*About this task*: Which lines in the records below hold the word "dataset"? Copy each of them.
##### Data in this exercise #####
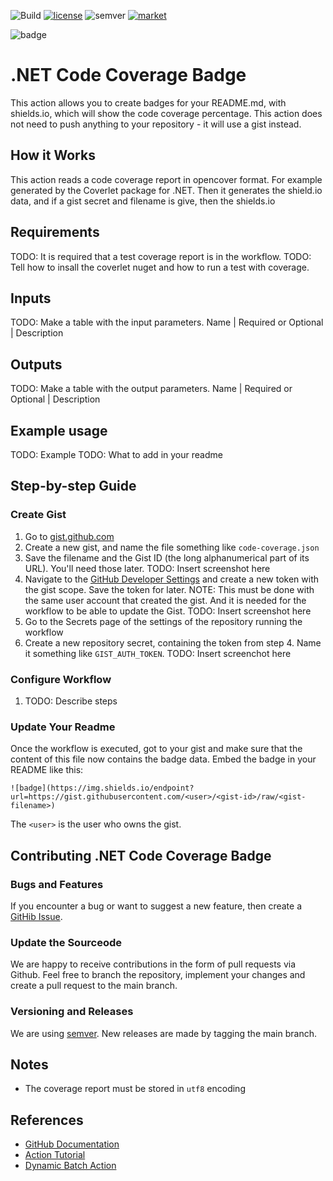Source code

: ![Build](https://github.com/simon-k/dotnet-code-coverage-badge/workflows/CI/badge.svg?branch=main)
[![license](https://img.shields.io/badge/License-MIT-purple.svg)](LICENSE)
![semver](https://img.shields.io/badge/semver-2.0.0-blue)
[![market](https://img.shields.io/badge/Get_it-on_the_Marketplace-informational.svg)](https://github.com/marketplace/actions/dotnet-code-coverage-badge)

![badge](https://img.shields.io/endpoint?url=https://gist.githubusercontent.com/simon-k/7b6fcd8cecf36e9cc83276540e9f2867/raw/code-coverage.json)

# .NET Code Coverage Badge
This action allows you to create badges for your README.md, with shields.io, which will show the code coverage percentage. This action does not need to push anything to your repository - it will use a gist instead. 

## How it Works
This action reads a code coverage report in opencover format. For example generated by the Coverlet package for .NET. Then it generates the shield.io data, and if 
a gist secret and filename is give, then the shields.io 

## Requirements
TODO: It is required that a test coverage report is in the workflow. 
TODO: Tell how to insall the coverlet nuget and how to run a test with coverage. 

## Inputs
TODO: Make a table with the input parameters. Name | Required or Optional | Description

## Outputs

TODO: Make a table with the output parameters. Name | Required or Optional | Description

## Example usage
TODO: Example
TODO: What to add in your readme

## Step-by-step Guide
### Create Gist
1. Go to [gist.github.com](https://gist.github.com/)
2. Create a new gist, and name the file something like ```code-coverage.json```
3. Save the filename and the Gist ID (the long alphanumerical part of its URL). You'll need those later.
TODO: Insert screenshot here
4. Navigate to the [GitHub Developer Settings](https://github.com/settings/tokens) and create a new token with the gist scope. Save the token for later. NOTE: This must be done with the same user account that created the gist. And it is needed for the workflow to be able to update the Gist.
TODO: Insert screenshot here
4. Go to the Secrets page of the settings of the repository running the workflow
5. Create a new repository secret, containing the token from step 4. Name it something like ```GIST_AUTH_TOKEN```.
TODO: Insert screenchot here

### Configure Workflow
1. TODO: Describe steps

### Update Your Readme
Once the workflow is executed, got to your gist and make sure that the content of this file now contains the badge data.
Embed the badge in your README like this:

```
![badge](https://img.shields.io/endpoint?url=https://gist.githubusercontent.com/<user>/<gist-id>/raw/<gist-filename>)
```

The ```<user>``` is the user who owns the gist.


## Contributing .NET Code Coverage Badge
### Bugs and Features
If you encounter a bug or want to suggest a new feature, then create a [GitHib Issue](https://github.com/simon-k/dotnet-code-coverage-badge/issues).

### Update the Sourceode
We are happy to receive contributions in the form of pull requests via Github. Feel free to branch the repository, implement your changes and create a pull request to the main branch.

### Versioning and Releases
We are using [semver](https://semver.org/). 
New releases are made by tagging the main branch.

## Notes
* The coverage report must be stored in ```utf8``` encoding

## References
* [GitHub Documentation](https://docs.github.com/en/actions/creating-actions/creating-a-javascript-action)
* [Action Tutorial](https://medium.com/better-programming/4-steps-to-creating-a-custom-github-action-d67c4cf0445a)
* [Dynamic Batch Action](https://github.com/Schneegans/dynamic-badges-action)
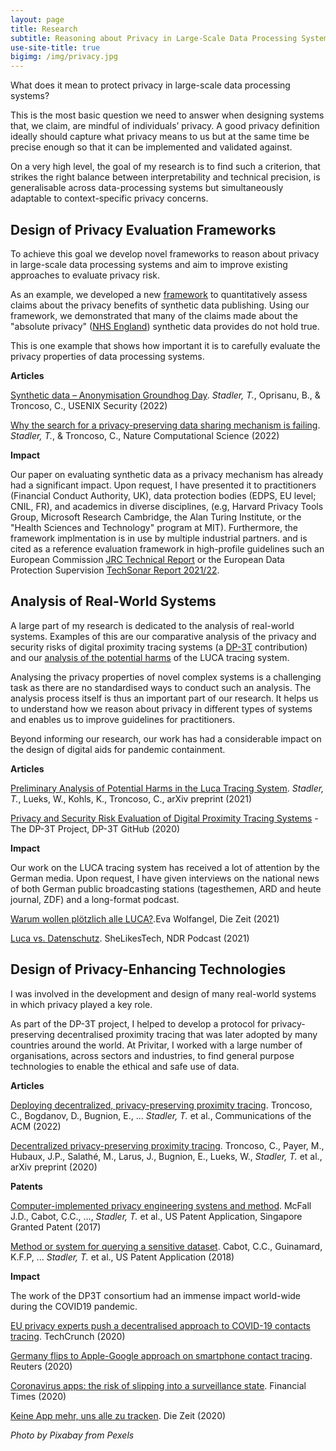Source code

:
 ```yaml
---
layout: page
title: Research
subtitle: Reasoning about Privacy in Large-Scale Data Processing Systems
use-site-title: true
bigimg: /img/privacy.jpg
---
```


What does it mean to protect privacy in large-scale data processing systems?

This is the most basic question we need to answer when designing systems that, we claim, are mindful of individuals’ privacy.
A good privacy definition ideally should capture what privacy means to us but at the same time be precise enough so that it can be implemented and validated against.

On a very high level, the goal of my research is to find such a criterion, that strikes the right balance between interpretability and technical precision, is generalisable across data-processing systems but simultaneously adaptable to context-specific privacy concerns.


Design of Privacy Evaluation Frameworks
---
To achieve this goal we develop novel frameworks to reason about privacy in large-scale data processing systems and aim to improve existing approaches to evaluate privacy risk.

As an example, we developed a new [framework](https://github.com/spring-epfl/synthetic_data_release) to quantitatively assess claims about the privacy benefits of synthetic data publishing.
Using our framework, we demonstrated that many of the claims made about the "absolute privacy" ([NHS England](https://data.england.nhs.uk/dataset/a-e-synthetic-data)) synthetic data provides do not hold true.

This is one example that shows how important it is to carefully evaluate the privacy properties of data processing systems.


**Articles**

[Synthetic data – Anonymisation Groundhog Day](https://www.usenix.org/system/files/sec22-stadler.pdf). *Stadler, T.*, Oprisanu, B., & Troncoso, C., USENIX Security (2022)

[Why the search for a privacy-preserving data sharing mechanism is failing](https://www.nature.com/articles/s43588-022-00236-x). *Stadler, T.*, & Troncoso, C., Nature Computational Science (2022)


**Impact**

Our paper on evaluating synthetic data as a privacy mechanism has already had a significant impact. Upon request, I have presented it to practitioners (Financial Conduct Authority, UK), data protection bodies (EDPS, EU level; CNIL, FR),
and academics in diverse disciplines, (e.g, Harvard Privacy Tools Group, Microsoft Research Cambridge, the Alan Turing Institute, or the "Health Sciences and Technology" program at MIT).
Furthermore, the framework implmentation is in use by multiple industrial partners.
and is cited as a reference evaluation framework in high-profile guidelines such an European Commission [JRC Technical Report](https://publications.jrc.ec.europa.eu/repository/handle/JRC128595) or
the European Data Protection Supervision [TechSonar Report 2021/22](https://edps.europa.eu/system/files/2021-12/techsonar_2021-2022_report_en.pdf).


Analysis of Real-World Systems
---
A large part of my research is dedicated to the analysis of real-world systems. 
Examples of this are our comparative analysis of the privacy and security risks of digital proximity tracing systems (a [DP-3T](https://github.com/DP-3T/documents/blob/master/Security%20analysis/Privacy%20and%20Security%20Attacks%20on%20Digital%20Proximity%20Tracing%20Systems.pdf) contribution)
and our [analysis of the potential harms](https://arxiv.org/abs/2103.11958) of the LUCA tracing system.

Analysing the privacy properties of novel complex systems is a challenging task as there are no standardised ways to conduct such an analysis.
The analysis process itself is thus an important part of our research.
It helps us to understand how we reason about privacy in different types of systems and enables us to improve guidelines for practitioners.

Beyond informing our research, our work has had a considerable impact on the design of digital aids for pandemic containment. 


**Articles**

[Preliminary Analysis of Potential Harms in the Luca Tracing  System](https://arxiv.org/pdf/2103.11958.pdf). *Stadler, T.*, Lueks, W., Kohls, K., Troncoso, C., arXiv preprint (2021)

[Privacy and Security Risk Evaluation of Digital Proximity Tracing Systems](https://github.com/DP-3T/documents/blob/master/Security%20analysis/Privacy%20and%20Security%20Attacks%20on%20Digital%20Proximity%20Tracing%20Systems.pdf) - The DP-3T Project, DP-3T GitHub (2020) 


**Impact**

Our work on the LUCA tracing system has received a lot of attention by the German media. Upon request, I have given interviews on the national news of both German public broadcasting stations (tagesthemen, ARD and heute journal, ZDF) and a long-format podcast.

[Warum wollen plötzlich alle LUCA?](https://www.zeit.de/digital/datenschutz/2021-03/corona-app-luca-kontaktverfolgung-einsatz-umstritten-kontakte-politik-lobbyismus).Eva Wolfangel, Die Zeit (2021)

[Luca vs. Datenschutz](https://www.ndr.de/nachrichten/info/podcast4808.html). SheLikesTech, NDR Podcast (2021)


Design of Privacy-Enhancing Technologies
---
I was involved in the development and design of many real-world systems in which privacy played a key role.

As part of the DP-3T project, I helped to develop a protocol for privacy-preserving decentralised proximity tracing that was later adopted by many countries around the world.
At Privitar, I worked with a large number of organisations, across sectors and industries, to find general purpose technologies to enable the ethical and safe use of data. 


**Articles**

[Deploying decentralized, privacy-preserving proximity tracing](https://dl.acm.org/doi/abs/10.1145/3524107). Troncoso, C., Bogdanov, D., Bugnion, E., ... *Stadler, T.* et al., Communications of the ACM (2022)

[Decentralized privacy-preserving proximity tracing](https://arxiv.org/pdf/2005.12273). Troncoso, C., Payer, M., Hubaux, J.P., Salathé, M., Larus, J., Bugnion, E., Lueks, W., *Stadler, T.* et al., arXiv preprint (2020)


**Patents**

[Computer-implemented privacy engineering systens and method](https://patents.google.com/patent/US20200327252A1/en). McFall J.D., Cabot, C.C., ..., *Stadler, T.* et al., US Patent Application, Singapore Granted Patent (2017)

[Method or system for querying a sensitive dataset](https://patents.google.com/patent/US20220277097A1/en). Cabot, C.C., Guinamard, K.F.P, ... *Stadler, T.* et al., US Patent Application (2018)


**Impact**

The work of the DP3T consortium had an immense impact world-wide during the COVID19 pandemic.  

[EU privacy experts push a decentralised approach to COVID-19 contacts tracing](https://techcrunch.com/2020/04/06/eu-privacy-experts-push-a-decentralized-approach-to-covid-19-contacts-tracing/). TechCrunch (2020)

[Germany flips to Apple-Google approach on smartphone contact tracing](https://www.reuters.com/article/us-health-coronavirus-europe-tech-idUSKCN22807J). Reuters (2020)

[Coronavirus apps: the risk of slipping into a surveillance state](https://www.ft.com/content/d2609e26-8875-11ea-a01c-a28a3e3fbd33). Financial Times (2020)

[Keine App mehr, uns alle zu tracken](https://www.zeit.de/digital/datenschutz/2020-04/datenschutz-corona-app-bundesregierung-probleme). Die Zeit (2020)


*Photo by Pixabay from Pexels*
#####
*Solved problem*:
Using our framework, we demonstrated that many of the claims made about the "absolute privacy" ([NHS England](https://data.england.nhs.uk/dataset/a-e-synthetic-data)) synthetic data provides do not hold true.
[Method or system for querying a sensitive dataset](https://patents.google.com/patent/US20220277097A1/en). Cabot, C.C., Guinamard, K.F.P, ... *Stadler, T.* et al., US Patent Application (2018)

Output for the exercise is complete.